BOI NEON

Boi neon

Embora sua ambientação um tanto distante para um espectador urbano possa fazer com que Boi Neon pareça à primeira vista uma aventura exótica, na verdade o que torna o ato de assistir esse filme numa experiência tão profundamente sentida e próxima é o fato dele conseguir soar tão familiar. Se essa familiaridade se constrói é porque, no centro dos interesses do filme, está justamente uma família. Não, claro, aquela família tradicional que alguns hipócritas ainda hoje, em pleno século 21, proclamam defender aos brados frente à abertura dos horizontes do sentido que esse termo pode ter, no seu melhor. A família em Boi Neon é imperfeita, cheia de ausências (como o pai de Cacá), constantemente em movimento (literalmente, no caminhão, mas também nas entradas e saídas de personagens de cena e nas formas como os papeis se reinventam a cada momento). É uma típica “família contemporânea”, uma família absolutamente única e inimitável – como todas, aliás.

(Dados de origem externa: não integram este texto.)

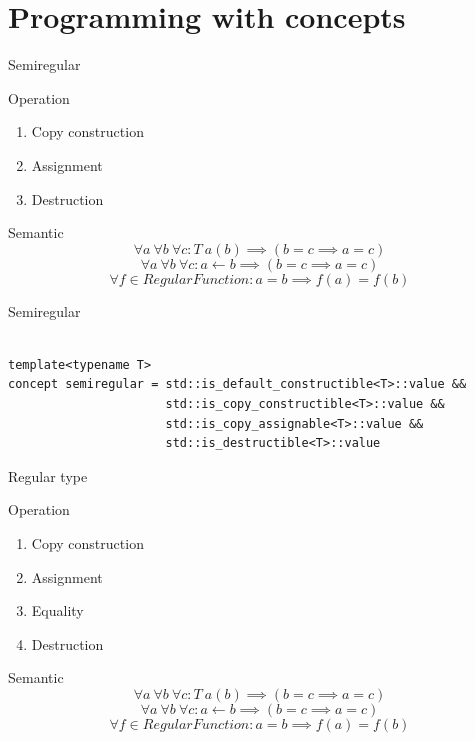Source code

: \documentclass[10pt]{beamer}
\begin{document}
\section{Programming with concepts}
\begin{frame}{Semiregular}
    \begin{block}{Operation}
      \begin{enumerate}
        \item Copy construction
        \item Assignment
        \item Destruction
      \end{enumerate}
    \end{block}

    \begin{block}{Semantic}
        $$\forall a ~ \forall b ~ \forall c : T~a(b)  \implies(b = c \implies a = c)$$
        $$\forall a ~ \forall b ~ \forall c : a \leftarrow b  \implies(b = c \implies a = c)$$
        $$\forall f \in RegularFunction: a = b \implies f(a) = f(b)$$
    \end{block}
\end{frame}

\begin{frame}[fragile]{Semiregular}
\begin{lstlisting}[style=cpp]

template<typename T>
concept semiregular = std::is_default_constructible<T>::value &&
                      std::is_copy_constructible<T>::value &&
                      std::is_copy_assignable<T>::value &&
                      std::is_destructible<T>::value

\end{lstlisting}
\end{frame}

\begin{frame}{Regular type}
\begin{block}{Operation}
  \begin{enumerate}
    \item Copy construction
    \item Assignment
    \item Equality
    \item Destruction
  \end{enumerate}
\end{block}
\begin{block}{Semantic}
    $$\forall a ~ \forall b ~ \forall c : T~a(b)  \implies(b = c \implies a = c)$$
    $$\forall a ~ \forall b ~ \forall c : a \leftarrow b  \implies(b = c \implies a = c)$$
    $$\forall f \in RegularFunction: a = b \implies f(a) = f(b)$$
\end{block}
\end{frame}
\end{document}
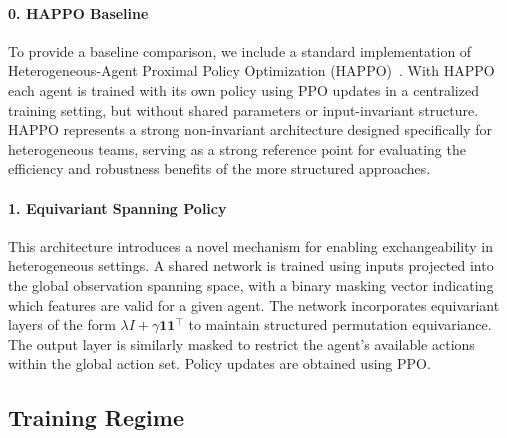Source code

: \documentclass{article}
\begin{document}
\paragraph{0. HAPPO Baseline}
To provide a baseline comparison, we include a standard implementation 
of Heterogeneous-Agent Proximal Policy Optimization (HAPPO)~\cite{zhong2024}. 
With HAPPO each agent is trained with its own policy using PPO updates in a centralized 
training setting, but without shared parameters or input-invariant structure. 
HAPPO represents a strong non-invariant architecture designed specifically 
for heterogeneous teams, serving as a strong reference point for evaluating the 
efficiency and robustness benefits of the more structured approaches.


\paragraph{1. Equivariant Spanning Policy}
This architecture introduces a novel mechanism for enabling 
exchangeability in heterogeneous settings. A shared network 
is trained using inputs projected into the global observation 
spanning space, with a binary masking vector indicating which 
features are valid for a given agent. The network incorporates 
equivariant layers of the form $\lambda I + \gamma \mathbf{11}^\top$ 
to maintain structured permutation equivariance. The output layer 
is similarly masked to restrict the agent's available actions 
within the global action set. Policy updates are obtained using PPO.


\subsection{Training Regime}
\end{document}
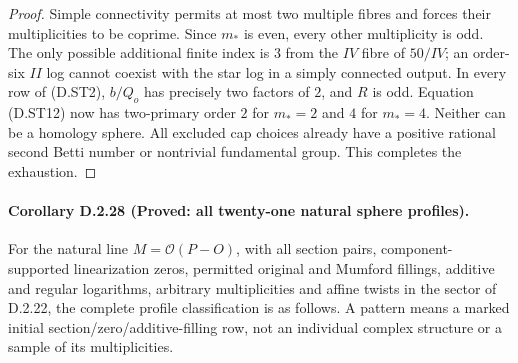\begin{proof}
Simple connectivity permits at most two multiple fibres and
forces their multiplicities to be coprime. Since $m_*$ is
even, every other multiplicity is odd. The only possible
additional finite index is $3$ from the $IV$ fibre of $50/IV$;
an order-six $II$ log cannot coexist with the star log in a
simply connected output. In every row of (D.ST2),
$b/Q_o$ has precisely two factors of $2$, and $R$ is odd.
Equation (D.ST12) now has two-primary order $2$ for $m_*=2$
and $4$ for $m_*=4$. Neither can be a homology sphere.
All excluded cap choices already have a positive rational
second Betti number or nontrivial fundamental group. This
completes the exhaustion.
\end{proof}

\paragraph{Corollary D.2.28 (Proved: all twenty-one natural sphere profiles).}
For the natural line $M=\mathcal O(P-O)$, with all section pairs,
component-supported linearization zeros, permitted original and
Mumford fillings, additive and regular logarithms, arbitrary
multiplicities and affine twists in the sector of D.2.22, the
complete profile classification is as follows. A pattern means
a marked initial section/zero/additive-filling row, not an
individual complex structure or a sample of its multiplicities.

De fato, embora esteticamente e no seu tom sejam cineastas completamente diferentes, há muito nessa estrutura cambiante e fluida das relações humanas no filme de Gabriel Mascaro que faz lembrar o cinema de Pedro Almodóvar. Aqui, como lá, os clichês se reinventam o tempo todo (o forte vaqueiro que quer ser estilista, a mulher vaidosa que dirige o caminhão, a vendedora de perfume que também é segurança), e ninguém é apenas uma coisa que o/a defina. Todos não apenas vivem, mas vivem e sonham suas vidas – o que ajuda a entender a forma como o filme parece entrar eventualmente em “transes” (as cenas de dança, a cena com o domador de cavalos etc). Essa talvez seja a grande contribuição que Mascaro traz para um filme que transita pelo interior do Nordeste, que mergulha num ambiente tão “terreno” como o da vaquejada: fazer com que ele não se esgote na descrição, na “realidade crua do Brasil profundo”, e sim conseguir ver como essa realidade é cheia de nuances e vida interna.

Na verdade, tudo isso até aqui dito poderia ser pouco mais do que muita teoria e palavras (espero) bonitas, mas o cinema é cruel como arte da seguinte maneira: todas essas ideias e conceitos podem ser desenvolvidos e, na tela, não conseguirem ganhar corpo. No fim das contas, se Boi Neon tem sido recebido com grande admiração e respeito por onde quer que tenha passado desde sua estreia internacional no Festival de Veneza do ano passado (de onde saiu com um prêmio especial do júri, mesma vitória repetida em seguida no igualmente influente Festival de Toronto, seguido da estreia no Brasil multipremiada no Festival do Rio, incluindo como melhor filme), é justamente porque consegue dar corpo a essas ideias. E que corpo(s)! Começando por um estupendo Juliano Cazarré (que constrói a delicadeza e a dureza de Iremar com iguais verdades), passando por Maeve Jinkings, um irreconhecível Vinicius de Oliveira (sim, o menino de Central do Brasil é aqui vaqueiro vaidoso que chega à família tardiamente) e finalmente os novatos Carlos Pessoa (Zé, muito mais que um alívio cômico) e Aline Santana (a menina que interpreta Cacá levou prêmio no Festival do Rio). Em cada corpo deles a câmera de Mascaro e do diretor de fotografia mexicano Diego Garcia (também fotógrafo do último trabalho do tailandês Apichatpong Weerasethakul) consegue chegar numa verdade pessoal profunda, com seu tempo e sensibilidade próprios. É aquele tipo de magia inexplicável do cinema que é difícil expor em palavras, mas impossível não ver na tela.

Eduardo Valente

É ex-aluno do curso de cinema da UFF, tendo editado as revistas de cinema Contracampo e Cinética. Assíduo frequentador do Cine Arte UFF, escreve alguns textos de introdução à reflexão sobre alguns filmes de nossa programação por acreditar que a formação de plateia é das maiores missões que um cinema como esse pode cumprir.